We receive love from others, but there are also times when people hurt us. It may sometimes happen intentionally, accidentally, or could well be the way we react given our state of mind. The fact remains that we may have been hurt and often that leaves us agitated and confused going forward. When people hurt us, we have three choices; we can hurt them back, we can avoid them, or we can love them.
Hurt can trigger off anger and retaliation in us. The feeling of getting back at someone may give us temporary respite from our hurt, but we cannot escape the long-term consequence of carrying anger, bitterness, and revenge. At the same time, we often wonder that by not hitting back do we come across as weak? Sometimes our goodness and better sense may come across as us being soft and not tough enough. But it takes a lot of strength to calibrate our response with positivity and restraint. Hurting someone back hurts us in the long run.
We can choose to avoid people who may have hurt us. Sometimes it is prudent to step aside and move on from a very challenging relationship. Walking away is not running away. But there are times we cannot keep avoiding the person and need to address the underlying hurt and reset the relationship. It is good to avoid people when we believe we need to move past the relationship, but we must not avoid having difficult conversations with people who matter and may have hurt us.
And the most difficult of all is to find love and care for someone who may have hurt us.
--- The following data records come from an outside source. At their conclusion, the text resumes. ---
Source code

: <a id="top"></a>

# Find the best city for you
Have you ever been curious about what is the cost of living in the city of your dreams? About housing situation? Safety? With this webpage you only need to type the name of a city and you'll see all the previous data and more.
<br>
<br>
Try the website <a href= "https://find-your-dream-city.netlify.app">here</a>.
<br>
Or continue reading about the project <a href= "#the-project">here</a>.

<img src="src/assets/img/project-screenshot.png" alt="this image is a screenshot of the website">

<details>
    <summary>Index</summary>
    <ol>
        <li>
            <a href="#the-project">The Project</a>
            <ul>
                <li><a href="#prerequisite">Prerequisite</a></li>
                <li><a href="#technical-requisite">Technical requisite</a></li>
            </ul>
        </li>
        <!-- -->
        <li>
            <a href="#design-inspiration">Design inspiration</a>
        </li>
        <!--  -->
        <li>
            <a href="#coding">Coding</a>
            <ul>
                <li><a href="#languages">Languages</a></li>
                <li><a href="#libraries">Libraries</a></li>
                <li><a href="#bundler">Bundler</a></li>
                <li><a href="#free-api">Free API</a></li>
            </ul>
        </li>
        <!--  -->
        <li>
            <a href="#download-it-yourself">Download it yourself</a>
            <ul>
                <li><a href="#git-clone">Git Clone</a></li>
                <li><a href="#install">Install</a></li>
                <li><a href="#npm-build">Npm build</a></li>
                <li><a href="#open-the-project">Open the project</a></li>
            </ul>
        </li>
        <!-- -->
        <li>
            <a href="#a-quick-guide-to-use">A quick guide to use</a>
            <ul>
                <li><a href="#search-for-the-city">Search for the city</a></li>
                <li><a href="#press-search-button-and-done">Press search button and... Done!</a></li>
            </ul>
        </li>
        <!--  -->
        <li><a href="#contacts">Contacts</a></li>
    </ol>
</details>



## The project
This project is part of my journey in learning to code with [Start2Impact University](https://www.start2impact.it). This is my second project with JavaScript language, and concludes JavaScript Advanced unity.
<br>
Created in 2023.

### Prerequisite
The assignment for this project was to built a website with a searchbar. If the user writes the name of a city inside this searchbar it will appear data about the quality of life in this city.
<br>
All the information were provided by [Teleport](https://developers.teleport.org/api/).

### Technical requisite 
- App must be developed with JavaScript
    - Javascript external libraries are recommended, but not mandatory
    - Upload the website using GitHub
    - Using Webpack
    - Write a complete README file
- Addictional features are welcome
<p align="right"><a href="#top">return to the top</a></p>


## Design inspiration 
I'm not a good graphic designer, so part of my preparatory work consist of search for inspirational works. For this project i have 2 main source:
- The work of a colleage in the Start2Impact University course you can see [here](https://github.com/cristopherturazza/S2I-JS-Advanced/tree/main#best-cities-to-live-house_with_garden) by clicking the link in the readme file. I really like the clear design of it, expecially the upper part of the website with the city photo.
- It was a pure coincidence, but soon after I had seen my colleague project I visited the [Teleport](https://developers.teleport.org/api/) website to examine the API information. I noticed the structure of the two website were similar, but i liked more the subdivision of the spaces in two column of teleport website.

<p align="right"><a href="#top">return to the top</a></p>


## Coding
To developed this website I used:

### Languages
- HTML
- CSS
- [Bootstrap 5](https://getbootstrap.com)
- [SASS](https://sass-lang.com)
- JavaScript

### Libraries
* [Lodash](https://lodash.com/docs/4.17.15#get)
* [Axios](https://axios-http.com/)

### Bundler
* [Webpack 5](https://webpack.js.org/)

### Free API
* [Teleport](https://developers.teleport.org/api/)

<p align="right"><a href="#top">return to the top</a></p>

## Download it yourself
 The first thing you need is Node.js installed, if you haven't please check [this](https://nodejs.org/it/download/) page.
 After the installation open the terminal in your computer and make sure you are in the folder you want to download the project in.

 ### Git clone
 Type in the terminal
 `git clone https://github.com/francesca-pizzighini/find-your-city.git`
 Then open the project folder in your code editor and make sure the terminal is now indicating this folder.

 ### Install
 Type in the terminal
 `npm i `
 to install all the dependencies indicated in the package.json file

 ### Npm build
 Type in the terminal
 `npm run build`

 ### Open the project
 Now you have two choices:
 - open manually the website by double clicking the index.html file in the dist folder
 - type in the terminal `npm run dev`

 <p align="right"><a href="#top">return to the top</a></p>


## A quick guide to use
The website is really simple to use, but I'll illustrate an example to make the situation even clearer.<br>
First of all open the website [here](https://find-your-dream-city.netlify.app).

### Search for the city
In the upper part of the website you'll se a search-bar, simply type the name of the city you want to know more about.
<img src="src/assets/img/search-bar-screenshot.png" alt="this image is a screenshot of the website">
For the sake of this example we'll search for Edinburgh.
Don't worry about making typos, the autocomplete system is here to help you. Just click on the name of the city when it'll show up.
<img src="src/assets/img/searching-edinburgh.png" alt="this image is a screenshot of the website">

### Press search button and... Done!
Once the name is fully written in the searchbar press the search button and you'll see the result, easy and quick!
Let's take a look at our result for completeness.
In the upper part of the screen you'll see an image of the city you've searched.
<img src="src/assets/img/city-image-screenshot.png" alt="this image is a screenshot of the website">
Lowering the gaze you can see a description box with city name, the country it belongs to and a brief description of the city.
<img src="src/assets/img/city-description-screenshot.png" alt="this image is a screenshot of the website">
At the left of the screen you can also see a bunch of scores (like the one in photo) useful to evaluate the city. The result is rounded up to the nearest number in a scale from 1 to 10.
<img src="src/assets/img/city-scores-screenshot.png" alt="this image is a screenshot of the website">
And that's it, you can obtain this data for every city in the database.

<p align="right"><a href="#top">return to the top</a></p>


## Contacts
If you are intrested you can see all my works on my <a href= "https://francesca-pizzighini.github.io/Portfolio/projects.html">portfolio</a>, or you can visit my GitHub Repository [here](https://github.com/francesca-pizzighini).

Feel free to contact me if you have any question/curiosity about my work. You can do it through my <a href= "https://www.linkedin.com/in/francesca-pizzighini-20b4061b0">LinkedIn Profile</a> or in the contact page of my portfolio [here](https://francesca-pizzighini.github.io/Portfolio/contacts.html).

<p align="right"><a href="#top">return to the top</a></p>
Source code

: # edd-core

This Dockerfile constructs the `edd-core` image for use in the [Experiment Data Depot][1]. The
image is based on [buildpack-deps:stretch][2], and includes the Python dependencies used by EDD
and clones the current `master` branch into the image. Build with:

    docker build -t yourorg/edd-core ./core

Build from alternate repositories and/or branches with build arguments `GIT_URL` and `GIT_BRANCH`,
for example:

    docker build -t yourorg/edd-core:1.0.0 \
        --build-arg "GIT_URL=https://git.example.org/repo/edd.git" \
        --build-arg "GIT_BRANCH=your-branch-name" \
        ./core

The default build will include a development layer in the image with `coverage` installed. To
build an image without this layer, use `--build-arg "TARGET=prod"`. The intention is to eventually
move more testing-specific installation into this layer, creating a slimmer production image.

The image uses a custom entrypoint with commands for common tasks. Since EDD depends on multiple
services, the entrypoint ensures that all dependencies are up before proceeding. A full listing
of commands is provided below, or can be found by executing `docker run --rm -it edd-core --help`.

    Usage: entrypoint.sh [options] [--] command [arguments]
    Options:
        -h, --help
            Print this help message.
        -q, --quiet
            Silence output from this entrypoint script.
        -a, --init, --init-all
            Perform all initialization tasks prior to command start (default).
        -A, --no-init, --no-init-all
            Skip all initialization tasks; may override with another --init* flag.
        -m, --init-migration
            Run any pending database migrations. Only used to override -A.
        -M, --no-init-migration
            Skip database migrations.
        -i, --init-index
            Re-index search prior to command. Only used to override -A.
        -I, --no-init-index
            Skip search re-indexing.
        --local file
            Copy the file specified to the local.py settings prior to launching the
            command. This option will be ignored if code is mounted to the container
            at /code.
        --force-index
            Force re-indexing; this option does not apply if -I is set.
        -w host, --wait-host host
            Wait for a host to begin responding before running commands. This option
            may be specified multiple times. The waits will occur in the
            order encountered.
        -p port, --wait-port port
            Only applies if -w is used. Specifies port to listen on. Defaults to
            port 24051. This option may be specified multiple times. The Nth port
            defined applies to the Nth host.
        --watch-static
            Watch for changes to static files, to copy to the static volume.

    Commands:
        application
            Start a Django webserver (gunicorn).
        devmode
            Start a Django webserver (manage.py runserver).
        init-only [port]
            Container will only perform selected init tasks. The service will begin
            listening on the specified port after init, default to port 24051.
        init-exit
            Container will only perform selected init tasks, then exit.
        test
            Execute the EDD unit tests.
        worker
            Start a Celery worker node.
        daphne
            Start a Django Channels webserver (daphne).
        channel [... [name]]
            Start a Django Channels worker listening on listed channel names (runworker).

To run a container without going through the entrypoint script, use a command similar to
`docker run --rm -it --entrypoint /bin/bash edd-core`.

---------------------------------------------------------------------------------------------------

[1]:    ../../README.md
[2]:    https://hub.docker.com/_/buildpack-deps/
People hurt us when they operate from a certain plane of awareness and consciousness. If we were to respond from the same plane, the relationship will be the victim. But if we shift our thinking and respond from a space of care and empathy, we don’t allow the dark cloud of hurt to block the flow of our natural love. And when we develop the ability to do that, we don’t need the light, but we become the light that dispels hurt in relationships.
In spite of best efforts, things will happen and we will get hurt, we don’t have a choice. But our healing depends on the choices we make when people hurt us.